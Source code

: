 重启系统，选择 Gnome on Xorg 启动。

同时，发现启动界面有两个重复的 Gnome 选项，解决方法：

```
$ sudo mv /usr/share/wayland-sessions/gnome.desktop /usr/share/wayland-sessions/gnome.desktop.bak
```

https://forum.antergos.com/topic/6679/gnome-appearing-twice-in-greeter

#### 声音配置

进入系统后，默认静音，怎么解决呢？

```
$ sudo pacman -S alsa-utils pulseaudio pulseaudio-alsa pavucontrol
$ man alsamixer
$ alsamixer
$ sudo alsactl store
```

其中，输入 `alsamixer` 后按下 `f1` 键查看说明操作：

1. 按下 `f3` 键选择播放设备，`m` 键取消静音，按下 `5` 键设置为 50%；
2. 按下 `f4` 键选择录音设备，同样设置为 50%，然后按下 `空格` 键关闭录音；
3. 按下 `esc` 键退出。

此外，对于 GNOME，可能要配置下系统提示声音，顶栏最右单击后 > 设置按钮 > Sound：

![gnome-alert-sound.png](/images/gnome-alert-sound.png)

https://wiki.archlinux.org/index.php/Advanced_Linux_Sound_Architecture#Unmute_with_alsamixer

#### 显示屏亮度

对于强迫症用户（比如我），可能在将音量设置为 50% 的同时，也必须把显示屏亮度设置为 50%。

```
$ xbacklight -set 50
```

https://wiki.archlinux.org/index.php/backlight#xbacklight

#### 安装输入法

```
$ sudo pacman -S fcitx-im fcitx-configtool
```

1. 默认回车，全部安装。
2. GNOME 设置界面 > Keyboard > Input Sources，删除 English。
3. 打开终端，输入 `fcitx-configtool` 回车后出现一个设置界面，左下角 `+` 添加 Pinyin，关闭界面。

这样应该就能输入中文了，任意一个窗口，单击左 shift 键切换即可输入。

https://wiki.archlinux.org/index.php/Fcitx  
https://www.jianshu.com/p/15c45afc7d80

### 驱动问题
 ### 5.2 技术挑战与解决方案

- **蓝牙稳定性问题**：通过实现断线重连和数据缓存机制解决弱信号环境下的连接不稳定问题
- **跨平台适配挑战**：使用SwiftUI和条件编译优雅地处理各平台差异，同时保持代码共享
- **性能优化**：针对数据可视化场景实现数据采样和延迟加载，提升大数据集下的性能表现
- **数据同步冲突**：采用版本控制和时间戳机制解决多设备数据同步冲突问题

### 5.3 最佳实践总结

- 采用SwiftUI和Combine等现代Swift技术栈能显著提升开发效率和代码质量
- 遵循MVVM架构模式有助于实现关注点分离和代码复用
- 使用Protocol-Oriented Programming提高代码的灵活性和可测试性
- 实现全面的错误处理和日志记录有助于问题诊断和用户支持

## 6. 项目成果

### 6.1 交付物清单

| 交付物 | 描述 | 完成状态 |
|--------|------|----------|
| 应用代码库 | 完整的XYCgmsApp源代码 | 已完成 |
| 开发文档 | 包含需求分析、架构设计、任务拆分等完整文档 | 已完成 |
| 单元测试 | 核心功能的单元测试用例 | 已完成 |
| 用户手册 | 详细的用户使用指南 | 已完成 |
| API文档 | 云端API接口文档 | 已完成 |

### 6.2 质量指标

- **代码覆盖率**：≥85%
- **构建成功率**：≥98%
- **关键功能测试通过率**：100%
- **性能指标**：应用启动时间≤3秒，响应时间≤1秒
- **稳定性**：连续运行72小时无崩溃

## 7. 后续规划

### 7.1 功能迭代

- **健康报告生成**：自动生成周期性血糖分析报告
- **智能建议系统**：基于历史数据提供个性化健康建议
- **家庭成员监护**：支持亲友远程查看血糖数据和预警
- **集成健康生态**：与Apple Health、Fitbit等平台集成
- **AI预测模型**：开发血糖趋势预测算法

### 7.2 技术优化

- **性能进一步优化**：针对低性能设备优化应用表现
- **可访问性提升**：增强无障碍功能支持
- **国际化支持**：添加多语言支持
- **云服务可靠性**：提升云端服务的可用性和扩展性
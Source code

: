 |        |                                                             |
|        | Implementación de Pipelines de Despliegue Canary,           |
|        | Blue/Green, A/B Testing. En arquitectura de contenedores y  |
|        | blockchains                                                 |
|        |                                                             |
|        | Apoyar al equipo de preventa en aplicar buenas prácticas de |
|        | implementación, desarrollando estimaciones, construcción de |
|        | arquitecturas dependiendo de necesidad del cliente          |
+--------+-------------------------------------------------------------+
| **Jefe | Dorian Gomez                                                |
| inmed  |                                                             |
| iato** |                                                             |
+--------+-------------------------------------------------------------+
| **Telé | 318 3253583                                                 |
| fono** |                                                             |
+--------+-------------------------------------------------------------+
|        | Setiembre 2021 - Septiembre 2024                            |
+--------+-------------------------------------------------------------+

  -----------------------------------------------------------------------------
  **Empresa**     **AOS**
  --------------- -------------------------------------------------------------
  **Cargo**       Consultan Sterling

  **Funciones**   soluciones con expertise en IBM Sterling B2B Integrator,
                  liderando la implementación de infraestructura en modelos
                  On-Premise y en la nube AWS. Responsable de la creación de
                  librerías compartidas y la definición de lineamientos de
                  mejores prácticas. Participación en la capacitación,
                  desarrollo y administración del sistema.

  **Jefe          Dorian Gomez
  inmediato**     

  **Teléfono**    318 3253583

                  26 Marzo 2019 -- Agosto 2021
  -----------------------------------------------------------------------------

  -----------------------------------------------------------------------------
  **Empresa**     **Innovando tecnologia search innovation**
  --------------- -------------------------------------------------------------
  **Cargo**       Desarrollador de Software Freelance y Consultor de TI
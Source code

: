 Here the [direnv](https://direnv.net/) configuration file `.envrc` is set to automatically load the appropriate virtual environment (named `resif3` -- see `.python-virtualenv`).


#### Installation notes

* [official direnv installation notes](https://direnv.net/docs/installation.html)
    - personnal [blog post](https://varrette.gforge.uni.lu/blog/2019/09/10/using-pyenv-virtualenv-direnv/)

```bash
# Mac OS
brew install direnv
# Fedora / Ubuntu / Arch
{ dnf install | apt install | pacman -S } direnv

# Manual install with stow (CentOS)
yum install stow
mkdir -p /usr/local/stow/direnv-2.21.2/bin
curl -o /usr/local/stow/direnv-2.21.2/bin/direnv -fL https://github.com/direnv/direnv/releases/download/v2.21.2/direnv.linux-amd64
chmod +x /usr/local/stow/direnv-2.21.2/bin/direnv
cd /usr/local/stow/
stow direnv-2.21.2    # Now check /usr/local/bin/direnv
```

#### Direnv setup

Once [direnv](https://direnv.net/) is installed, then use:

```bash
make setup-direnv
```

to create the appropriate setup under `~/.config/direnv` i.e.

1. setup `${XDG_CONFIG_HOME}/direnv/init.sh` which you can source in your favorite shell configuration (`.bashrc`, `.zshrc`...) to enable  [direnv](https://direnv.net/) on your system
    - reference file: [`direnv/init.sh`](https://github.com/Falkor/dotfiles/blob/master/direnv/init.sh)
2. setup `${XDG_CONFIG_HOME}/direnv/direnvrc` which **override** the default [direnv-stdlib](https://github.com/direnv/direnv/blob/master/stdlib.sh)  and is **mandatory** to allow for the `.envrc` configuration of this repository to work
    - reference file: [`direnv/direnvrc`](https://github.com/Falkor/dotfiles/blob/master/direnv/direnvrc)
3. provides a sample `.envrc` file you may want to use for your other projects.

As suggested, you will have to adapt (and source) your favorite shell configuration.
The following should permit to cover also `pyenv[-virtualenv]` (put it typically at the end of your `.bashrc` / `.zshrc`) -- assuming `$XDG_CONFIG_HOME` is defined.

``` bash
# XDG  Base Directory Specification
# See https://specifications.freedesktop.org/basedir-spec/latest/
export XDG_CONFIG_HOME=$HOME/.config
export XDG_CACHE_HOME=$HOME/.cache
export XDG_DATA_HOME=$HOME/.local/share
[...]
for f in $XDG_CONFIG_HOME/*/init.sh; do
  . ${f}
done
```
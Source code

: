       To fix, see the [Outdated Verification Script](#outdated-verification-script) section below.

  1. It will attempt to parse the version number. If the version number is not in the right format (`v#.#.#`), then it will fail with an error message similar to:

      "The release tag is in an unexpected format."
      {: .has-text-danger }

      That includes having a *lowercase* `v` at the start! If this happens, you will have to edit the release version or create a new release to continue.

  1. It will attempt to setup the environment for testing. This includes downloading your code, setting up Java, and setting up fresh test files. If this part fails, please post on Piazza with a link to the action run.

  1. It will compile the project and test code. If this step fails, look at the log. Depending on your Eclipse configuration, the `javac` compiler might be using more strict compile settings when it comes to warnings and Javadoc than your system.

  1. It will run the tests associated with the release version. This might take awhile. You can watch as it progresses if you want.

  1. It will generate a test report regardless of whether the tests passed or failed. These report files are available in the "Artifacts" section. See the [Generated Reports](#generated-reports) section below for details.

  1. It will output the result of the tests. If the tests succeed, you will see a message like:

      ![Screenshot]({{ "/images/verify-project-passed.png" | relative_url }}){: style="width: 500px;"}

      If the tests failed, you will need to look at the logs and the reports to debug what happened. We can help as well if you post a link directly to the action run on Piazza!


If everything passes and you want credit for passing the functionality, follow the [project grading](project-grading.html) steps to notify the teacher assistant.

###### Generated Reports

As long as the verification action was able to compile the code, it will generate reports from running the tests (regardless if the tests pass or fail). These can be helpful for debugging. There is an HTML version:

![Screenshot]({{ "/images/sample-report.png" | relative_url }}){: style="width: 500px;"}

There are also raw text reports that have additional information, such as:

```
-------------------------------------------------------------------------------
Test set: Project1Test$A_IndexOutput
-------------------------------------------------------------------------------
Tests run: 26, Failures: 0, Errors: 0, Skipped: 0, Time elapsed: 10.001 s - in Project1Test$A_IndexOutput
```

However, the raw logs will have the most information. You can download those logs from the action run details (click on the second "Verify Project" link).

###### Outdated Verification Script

::::

▶ _Prompt_
Among the records above, find each line holding "includes" and list it.

▶ _Response to the exercise_
      That includes having a *lowercase* `v` at the start! If this happens, you will have to edit the release version or create a new release to continue.
  1. It will attempt to setup the environment for testing. This includes downloading your code, setting up Java, and setting up fresh test files. If this part fails, please post on Piazza with a link to the action run.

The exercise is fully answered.